FSM – A autognose é concêntrica? Na autognose o homem não se conhece apenas a si mesmo... Na autognose conhecemo-nos a nós, e a todo o Mundo!!!Não há, por isso, redenção do mundo sem salvação do Homem, por muito que isso custe aos ecologistas e aos amigos dos animais da nossa praça! E, já agora, eu diria que só temos cisão na Criação... Perante a eternidade do mundo, o que é a cisão? Aliás, para mim a cisão é uma noção teológica, embora todos andem a tratá-la como se fosse uma noção antropológica.

JSB - Caro Francisco, parece-me que quererá dizer que o Mundo é perpétuo, não eterno. A eternidade, como sabe, está fora do tempo e da sucessão dos momentos, e o Mundo não o está, certamente... A tese de Aquino, creio, é a da perpetuidade.
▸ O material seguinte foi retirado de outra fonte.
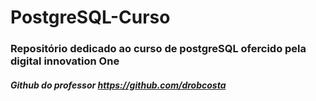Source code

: # PostgreSQL-Curso

### Repositório dedicado ao curso de postgreSQL ofercido pela digital innovation One
##### Github do professor _https://github.com/drobcosta_ 

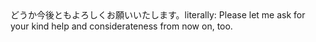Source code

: <tr><td>どうか今後ともよろしくお願いいたします。<td><tr><tr><td>literally: Please let me ask for your kind help and considerateness from now on, too.<td><tr></table>

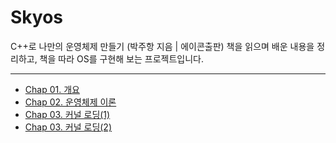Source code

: # Skyos
C++로 나만의 운영체제 만들기 (박주항 지음 | 에이콘출판) 책을 읽으며 배운 내용을 정리하고, 책을 따라 OS를 구현해 보는 프로젝트입니다.

------------------

* [Chap 01. 개요](https://github.com/LemonDouble/Skyos/blob/main/summary/Chap01.%EA%B0%9C%EC%9A%94.md)
* [Chap 02. 운영체제 이론](https://github.com/LemonDouble/Skyos/blob/main/summary/Chap02.%EC%9A%B4%EC%98%81%EC%B2%B4%EC%A0%9C_%EC%9D%B4%EB%A1%A0.md)
* [Chap 03. 커널 로딩(1)](https://github.com/LemonDouble/Skyos/blob/main/summary/Chap03%20-%20%EC%BB%A4%EB%84%90%20%EB%A1%9C%EB%94%A9(1).md)
* [Chap 03. 커널 로딩(2)](https://github.com/LemonDouble/Skyos/blob/main/summary/Chap03%20-%20%EC%BB%A4%EB%84%90%20%EB%A1%9C%EB%94%A9(2).md)
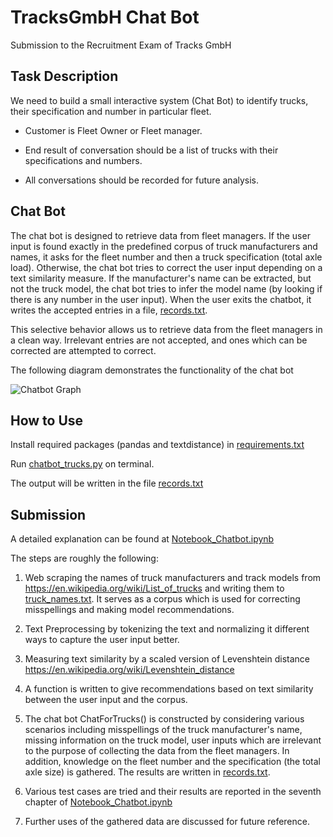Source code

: # TracksGmbH Chat Bot
Submission to the Recruitment Exam of Tracks GmbH

## Task Description
We need to build a small interactive system (Chat Bot) to identify trucks, their specification and number in particular fleet.

* Customer is Fleet Owner or Fleet manager.

* End result of conversation should be a list of trucks with their specifications and numbers.

* All conversations should be recorded for future analysis.


## Chat Bot
The chat bot is designed to retrieve data from fleet managers. If the user input is found exactly in the predefined corpus of truck manufacturers and names, it asks for the fleet number and then a truck specification (total axle load). Otherwise, the chat bot tries to correct the user input depending on a text similarity measure. If the manufacturer's name can be extracted, but not the truck model, the chat bot tries to infer the model name (by looking if there is any number in the user input). When the user exits the chatbot, it writes the accepted entries in a file, [records.txt](https://github.com/Batuhanipekci/TracksGmbH_Chatbot/blob/master/records.txt).

This selective behavior allows us to retrieve data from the fleet managers in a clean way. Irrelevant entries are not accepted, and ones which can be corrected are attempted to correct.

The following diagram demonstrates the functionality of the chat bot

![Chatbot Graph](https://github.com/Batuhanipekci/TracksGmbH_Chatbot/blob/master/chatbot_graph.png)
## How to Use

Install required packages (pandas and textdistance) in [requirements.txt](https://github.com/Batuhanipekci/TracksGmbH_Chatbot/blob/master/requirements.txt)

Run [chatbot_trucks.py](https://github.com/Batuhanipekci/TracksGmbH_Chatbot/blob/master/chatbot_trucks.py) on terminal.

The output will be written in the file [records.txt](https://github.com/Batuhanipekci/TracksGmbH_Chatbot/blob/master/records.txt)

## Submission
A detailed explanation can be found at [Notebook_Chatbot.ipynb](https://github.com/Batuhanipekci/TracksGmbH_Chatbot/blob/master/Notebook_Chatbot.ipynb)

The steps are roughly the following:

1. Web scraping the names of truck manufacturers and track models from https://en.wikipedia.org/wiki/List_of_trucks and writing them to [truck_names.txt](https://github.com/Batuhanipekci/TracksGmbH_Chatbot/blob/master/truck_names.txt). It serves as a corpus which is used for correcting misspellings and making model recommendations.

2. Text Preprocessing by tokenizing the text and normalizing it different ways to capture the user input better.

3. Measuring text similarity by a scaled version of Levenshtein distance https://en.wikipedia.org/wiki/Levenshtein_distance

4. A function is written to give recommendations based on text similarity between the user input and the corpus.

5. The chat bot ChatForTrucks() is constructed by considering various scenarios including misspellings of the truck manufacturer's name, missing information on the truck model, user inputs which are irrelevant to the purpose of collecting the data from the fleet managers. In addition, knowledge on the fleet number and the specification (the total axle size) is gathered. The results are written in [records.txt](https://github.com/Batuhanipekci/TracksGmbH_Chatbot/blob/master/records.txt).

6. Various test cases are tried and their results are reported in the seventh chapter of [Notebook_Chatbot.ipynb](https://github.com/Batuhanipekci/TracksGmbH_Chatbot/blob/master/Notebook_Chatbot.ipynb)

7. Further uses of the gathered data are discussed for future reference.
Quanto à cisão extrema, como lhe chama Marinho, ela é apresentada quase como se fosse um atributo divino; mas se Marinho não carece da inteligência que permite aos homens não limitar ou antropoformizar o Divino, ao dizer que a cisão seja em Deus, terá de dizer que essa cisão é para nós, e não para Ele; e é por ela ser para nós, que a autognose de cada um não poderá abarcar nem uma só gota do que está para além de cada um; no entanto, não haverá nenhum limite ao que a graça Divina queira dar a conhecer a cada um... Mas isso, já será sófico e misterioso, está, julgo, para lá da autognose enquanto tal...
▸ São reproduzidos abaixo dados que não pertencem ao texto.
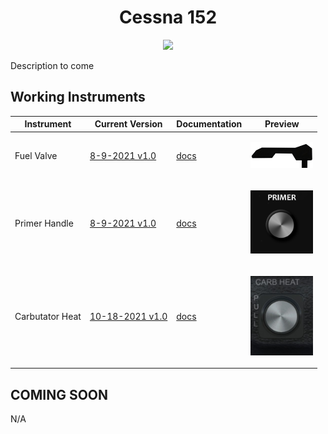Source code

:<!-- PROJECT LOGO -->
<p align="center">
  <h1 align="center">Cessna 152</h1>
</p>
<p align="center"><img src="https://user-images.githubusercontent.com/75218511/133681131-782ddc70-b93a-4f0d-b85b-9b0684bd2002.png" width="600"/></p>
<p>Description to come</p>

## Working Instruments

Instrument | Current Version | Documentation | Preview
-------------|-----------------|--------------|--------------
Fuel Valve | [8-9-2021 v1.0](/msfs2020/Cessna_152/Cessna_152-Fuel%20Valve/Cessna_152-Fuel%20Valve.siff) | [docs](/msfs2020/Cessna_152/Cessna_152-Fuel%20Valve) | <p align="center"><img src="/msfs2020/Cessna_152/Cessna_152-Fuel%20Valve/c869bf68-8bd0-4fc4-26f5-712f71de0580/preview.png?raw=true" width="100"> </p>
Primer Handle | [8-9-2021 v1.0](/msfs2020/Cessna_152/Cessna_152-Primer%20Handle/Cessna_152-Primer%20Handle.siff) | [docs](/msfs2020/Cessna_152/Cessna_152-Primer%20Handle) | <p align="center"><img src="/msfs2020/Cessna_152/Cessna_152-Primer%20Handle/121e8b34-522a-4d62-bf79-593803671e97/preview.png?raw=true" width="100"> </p>
Carbutator Heat | [10-18-2021 v1.0](/msfs2020/Cessna_152/Cessna_152-Carb_Heat/C152%20-%20Caburator%20Heat.siff) | [docs](/msfs2020/Cessna_152/Cessna_152-Carb_Heat) | <p align="center"><img src="/msfs2020/Cessna_152/Cessna_152-Carb_Heat/7181b056-0376-4655-2a44-3f4b2cda5116/preview.png" width="100"> </p>

## COMING SOON
N/A
<!-- ROADMAP -->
LF - A autognose é sempre concêntrica em nós. E excêntrica em relação a Deus. É a graça que ultrapassa os Mundos e as dimensões que temos como referências relativamente ao nosso espaço e ao nosso tempo. Pensamos que o milagre não existe... Pensamos até, embora não acreditemos, que é impossível uma comunicação, mas o beneficio da graça é algo que nós recebemos para além de todo o espaço e de todo o tempo. Isto foi uma das heranças que recebi, não só das leituras de Leonardo Coimbra, com também da mestria do Álvaro Ribeiro. A gnose, repito, como algo do conhecimento que nos é dado, e que para nós serve como semente de evolução e como ascensão para a nossa possível realização interna, é algo que em nós se opera, em nós se confirma, em nós se dilata, abrangendo, por si-mesma, tudo o resto, que no fundo é a realidade, realidade essa a que chamamos mundo. Não tenhamos o receio de sermos mónadas!
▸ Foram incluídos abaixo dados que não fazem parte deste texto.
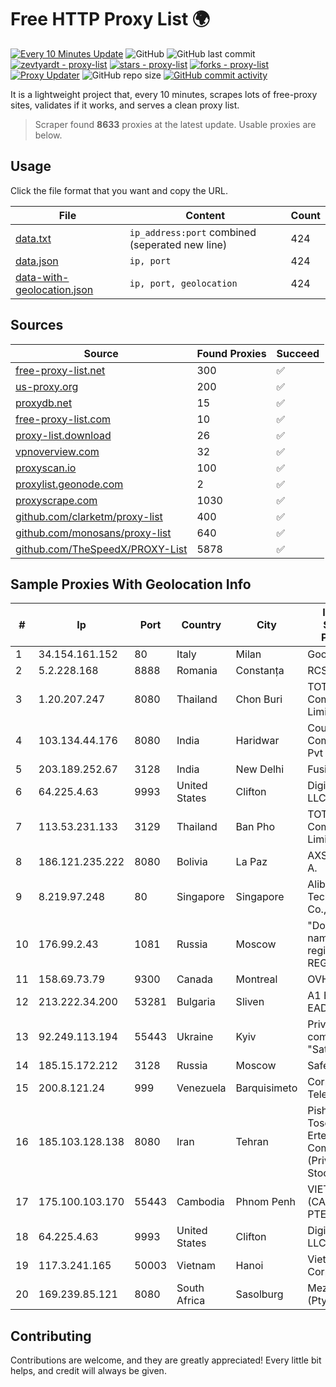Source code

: 
# Free HTTP Proxy List 🌍

[![Every 10 Minutes Update](https://github.com/mertguvencli/http-proxy-list/actions/workflows/main.yml/badge.svg?branch=main)](https://github.com/mertguvencli/http-proxy-list/actions/workflows/main.yml)
![GitHub](https://img.shields.io/github/license/mertguvencli/http-proxy-list)
![GitHub last commit](https://img.shields.io/github/last-commit/mertguvencli/http-proxy-list)
[![zevtyardt - proxy-list](https://img.shields.io/static/v1?label=zevtyardt&message=proxy-list&color=blue&logo=github)](https://github.com/zevtyardt/proxy-list "Go to GitHub repo")
[![stars - proxy-list](https://img.shields.io/github/stars/zevtyardt/proxy-list?style=social)](https://github.com/zevtyardt/proxy-list)
[![forks - proxy-list](https://img.shields.io/github/forks/zevtyardt/proxy-list?style=social)](https://github.com/zevtyardt/proxy-list)
[![Proxy Updater](https://github.com/zevtyardt/proxy-list/workflows/Proxy%20Updater/badge.svg)](https://github.com/zevtyardt/proxy-list/actions?query=workflow:"Proxy+Updater")
![GitHub repo size](https://img.shields.io/github/repo-size/zevtyardt/proxy-list)
[![GitHub commit activity](https://img.shields.io/github/commit-activity/m/zevtyardt/proxy-list?logo=commits)](https://github.com/zevtyardt/proxy-list/commits/main)

It is a lightweight project that, every 10 minutes, scrapes lots of free-proxy sites, validates if it works, and serves a clean proxy list.

> Scraper found **8633** proxies at the latest update. Usable proxies are below.

## Usage

Click the file format that you want and copy the URL.

|File|Content|Count|
|----|-------|-----|
|[data.txt](https://raw.githubusercontent.com/mertguvencli/http-proxy-list/main/proxy-list/data.txt)|`ip_address:port` combined (seperated new line)|424|
|[data.json](https://raw.githubusercontent.com/mertguvencli/http-proxy-list/main/proxy-list/data.json)|`ip, port`|424|
|[data-with-geolocation.json](https://raw.githubusercontent.com/mertguvencli/http-proxy-list/main/proxy-list/data-with-geolocation.json)|`ip, port, geolocation`|424|

## Sources

|Source|Found Proxies|Succeed|
|------|-------------|-------|
|[free-proxy-list.net](https://free-proxy-list.net)|300|✅|
|[us-proxy.org](https://www.us-proxy.org)|200|✅|
|[proxydb.net](http://proxydb.net)|15|✅|
|[free-proxy-list.com](https://free-proxy-list.com/?page=&port=&type%5B%5D=http&type%5B%5D=https&up_time=0&search=Search)|10|✅|
|[proxy-list.download](https://www.proxy-list.download/HTTP)|26|✅|
|[vpnoverview.com](https://vpnoverview.com/privacy/anonymous-browsing/free-proxy-servers)|32|✅|
|[proxyscan.io](https://www.proxyscan.io)|100|✅|
|[proxylist.geonode.com](https://proxylist.geonode.com/api/proxy-list?limit=300&page=1&sort_by=lastChecked&sort_type=desc&protocols=http,https)|2|✅|
|[proxyscrape.com](https://api.proxyscrape.com/v2/?request=displayproxies&protocol=http&timeout=10000&country=all&ssl=all&anonymity=all)|1030|✅|
|[github.com/clarketm/proxy-list](https://raw.githubusercontent.com/clarketm/proxy-list/master/proxy-list-raw.txt)|400|✅|
|[github.com/monosans/proxy-list](https://raw.githubusercontent.com/monosans/proxy-list/main/proxies/http.txt)|640|✅|
|[github.com/TheSpeedX/PROXY-List](https://raw.githubusercontent.com/TheSpeedX/PROXY-List/master/http.txt)|5878|✅|


## Sample Proxies With Geolocation Info

|#|Ip|Port|Country|City|Internet Service Provider|
|-|--|----|-------|----|-------------------------|
|1|34.154.161.152|80|Italy|Milan|Google LLC|
|2|5.2.228.168|8888|Romania|Constanța|RCS & RDS|
|3|1.20.207.247|8080|Thailand|Chon Buri|TOT Public Company Limited|
|4|103.134.44.176|8080|India|Haridwar|Countrylink Communiction Pvt Ltd|
|5|203.189.252.67|3128|India|New Delhi|FusionNet|
|6|64.225.4.63|9993|United States|Clifton|DigitalOcean, LLC|
|7|113.53.231.133|3129|Thailand|Ban Pho|TOT Public Company Limited|
|8|186.121.235.222|8080|Bolivia|La Paz|AXS Bolivia S. A.|
|9|8.219.97.248|80|Singapore|Singapore|Alibaba (US) Technology Co., Ltd.|
|10|176.99.2.43|1081|Russia|Moscow|"Domain names registrar REG.RU", Ltd|
|11|158.69.73.79|9300|Canada|Montreal|OVH SAS|
|12|213.222.34.200|53281|Bulgaria|Sliven|A1 Bulgaria EAD|
|13|92.249.113.194|55443|Ukraine|Kyiv|Private "Stock company "Sater"|
|14|185.15.172.212|3128|Russia|Moscow|SafeData LLC|
|15|200.8.121.24|999|Venezuela|Barquisimeto|Corporación Telemic C.A.|
|16|185.103.128.138|8080|Iran|Tehran|Pishgaman Toseeh Ertebatat Company (Private Joint Stock)|
|17|175.100.103.170|55443|Cambodia|Phnom Penh|VIETTEL (CAMBODIA) PTE., LTD|
|18|64.225.4.63|9993|United States|Clifton|DigitalOcean, LLC|
|19|117.3.241.165|50003|Vietnam|Hanoi|Viettel Corporation|
|20|169.239.85.121|8080|South Africa|Sasolburg|Mezobyte (Pty) LTD|



## Contributing

Contributions are welcome, and they are greatly appreciated! Every
little bit helps, and credit will always be given.

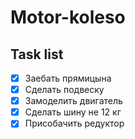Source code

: # Motor-koleso
## Task list
- [x] Заебать прямицына
- [x] Сделать подвеску
- [x] Замоделить двигатель
- [x] Сделать шину не 12 кг
- [x] Присобачить редуктор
FMS  – Se eu fosse a ave metafisica do Sant'Ana Dionísio diria que na autognose todo o homem se sente divino.

JSB – E esses momentos, como talvez Marinho lembrasse agora, não são, na autognose, o entusiamo que caminha sempre a par e passo com o lamento de Cristo”Pai, Pai, porque me abandonaste”? Nenhuma monada subsiste apenas da sua harmonia interna!Mas talvez, quem sabe, essa harmonia seja já em si suficiente para fazer voar a ave metafísica...

LF -Porque é que a mónada é a configuração? Por que razão nos aparece como o ser infinito de Parménides, o ser concluso para o qual transferimos contradições, interrogações... O que interessa nas mónadas, na sua sua conclusividade que parece negar o infinito, não é a contradição do infinito. O infinito, para o ser humano é como um imenso oceano de reserva a partir do qual todas as finitudes se dispoêm nas suas múltiplas correspondências e nas suas especiais simpatias. Mundos diferentes sim, mas conclusos na sua harmonia, sabendo nós que essa harmonia faz parte dessa outra harmonia geral que é aquela que nos movimenta o espírito e que ao mesmo tempo faz com que tudo o que pensamos possa ser concebido. Verdadeiramente, não há conceitos singulares que por esta génese não sejam universais. E que por esta luz interna, fogo activo, não se torne propriedade comum universal de tudo o que é o nosso conceber. Os conceitos a priori serão sintéticos? Nós pensamos que todos os conceitos serão gerados em nós porque fazemos parte da universal geração de tudo o que é o nosso conceber. Presumo que não é nas ciências evolucionistas que está a geração de toda as coisas. Nem estas ciências tem ainda a atitude firme de receberem em seu seio aquilo que é o movimento evolucionista do mundo! Mas há no espírito humano como que um polo de referenciação que vai distinguir aquilo que é o nosso conceber. Neste caso, concebemos pelo espírito. Por isso mesmo concebemos para as ideias e isto sustenta em nós uma perspectiva abençoada e possivelmente transcendente de todos os mundos que possamos conceber.